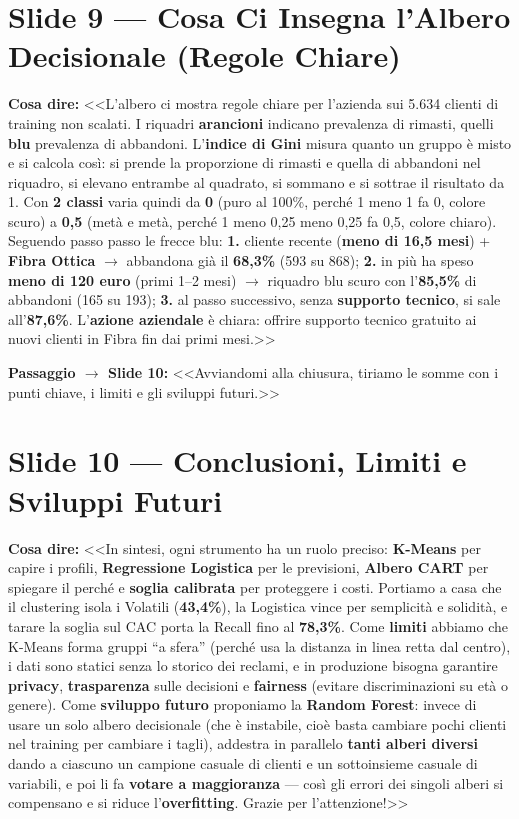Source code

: \documentclass[10pt, a4paper]{article}
\newcommand{\say}[1]{%
  \par\vspace{2pt}\noindent\colorbox{SoftBox}{\parbox{\dimexpr\linewidth-2\fboxsep}{\raggedright\small\textbf{\color{PrimaryNavy}Cosa dire:} #1}}\par\vspace{2pt}%
}
\newcommand{\pass}[2]{%
  \par\vspace{1pt}\noindent\colorbox{PassBox}{\parbox{\dimexpr\linewidth-2\fboxsep}{\raggedright\footnotesize\textbf{\color{AccentAmber}Passaggio $\rightarrow$ Slide #1:} <<#2>>}}\par%
}
\newcommand{\slideblock}[3]{%
  \noindent\begin{minipage}{\linewidth}
    \section*{#1}
    \say{#2}
    #3
  \end{minipage}\par\vspace{6pt}%
}
\begin{document}
\slideblock{Slide 9 --- Cosa Ci Insegna l'Albero Decisionale (Regole Chiare)}{%
<<L'albero ci mostra regole chiare per l'azienda sui 5.634 clienti di training non scalati. I riquadri \textbf{arancioni} indicano prevalenza di rimasti, quelli \textbf{blu} prevalenza di abbandoni. L'\textbf{indice di Gini} misura quanto un gruppo è misto e si calcola così: si prende la proporzione di rimasti e quella di abbandoni nel riquadro, si elevano entrambe al quadrato, si sommano e si sottrae il risultato da 1. Con \textbf{2 classi} varia quindi da \textbf{0} (puro al 100\%, perché 1 meno 1 fa 0, colore scuro) a \textbf{0,5} (metà e metà, perché 1 meno 0,25 meno 0,25 fa 0,5, colore chiaro). Seguendo passo passo le frecce blu:
\textbf{1.} cliente recente (\textbf{meno di 16,5 mesi}) + \textbf{Fibra Ottica} $\rightarrow$ abbandona già il \textbf{68,3\%} (593 su 868);
\textbf{2.} in più ha speso \textbf{meno di 120 euro} (primi 1--2 mesi) $\rightarrow$ riquadro blu scuro con l'\textbf{85,5\%} di abbandoni (165 su 193);
\textbf{3.} al passo successivo, senza \textbf{supporto tecnico}, si sale all'\textbf{87,6\%}.
L'\textbf{azione aziendale} è chiara: offrire supporto tecnico gratuito ai nuovi clienti in Fibra fin dai primi mesi.>>%
}{\pass{10}{Avviandomi alla chiusura, tiriamo le somme con i punti chiave, i limiti e gli sviluppi futuri.}}

\slideblock{Slide 10 --- Conclusioni, Limiti e Sviluppi Futuri}{%
<<In sintesi, ogni strumento ha un ruolo preciso: \textbf{K-Means} per capire i profili, \textbf{Regressione Logistica} per le previsioni, \textbf{Albero CART} per spiegare il perché e \textbf{soglia calibrata} per proteggere i costi. Portiamo a casa che il clustering isola i Volatili (\textbf{43,4\%}), la Logistica vince per semplicità e solidità, e tarare la soglia sul CAC porta la Recall fino al \textbf{78,3\%}. Come \textbf{limiti} abbiamo che K-Means forma gruppi ``a sfera'' (perché usa la distanza in linea retta dal centro), i dati sono statici senza lo storico dei reclami, e in produzione bisogna garantire \textbf{privacy}, \textbf{trasparenza} sulle decisioni e \textbf{fairness} (evitare discriminazioni su età o genere). Come \textbf{sviluppo futuro} proponiamo la \textbf{Random Forest}: invece di usare un solo albero decisionale (che è instabile, cioè basta cambiare pochi clienti nel training per cambiare i tagli), addestra in parallelo \textbf{tanti alberi diversi} dando a ciascuno un campione casuale di clienti e un sottoinsieme casuale di variabili, e poi li fa \textbf{votare a maggioranza} --- così gli errori dei singoli alberi si compensano e si riduce l'\textbf{overfitting}. Grazie per l'attenzione!>>%
}{}
\end{document}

◆ TASK BRIEF:
For the records above, state the number of lines that contain "raggedright", and provide nothing further.

◆ REPLY TO THE TASK:
2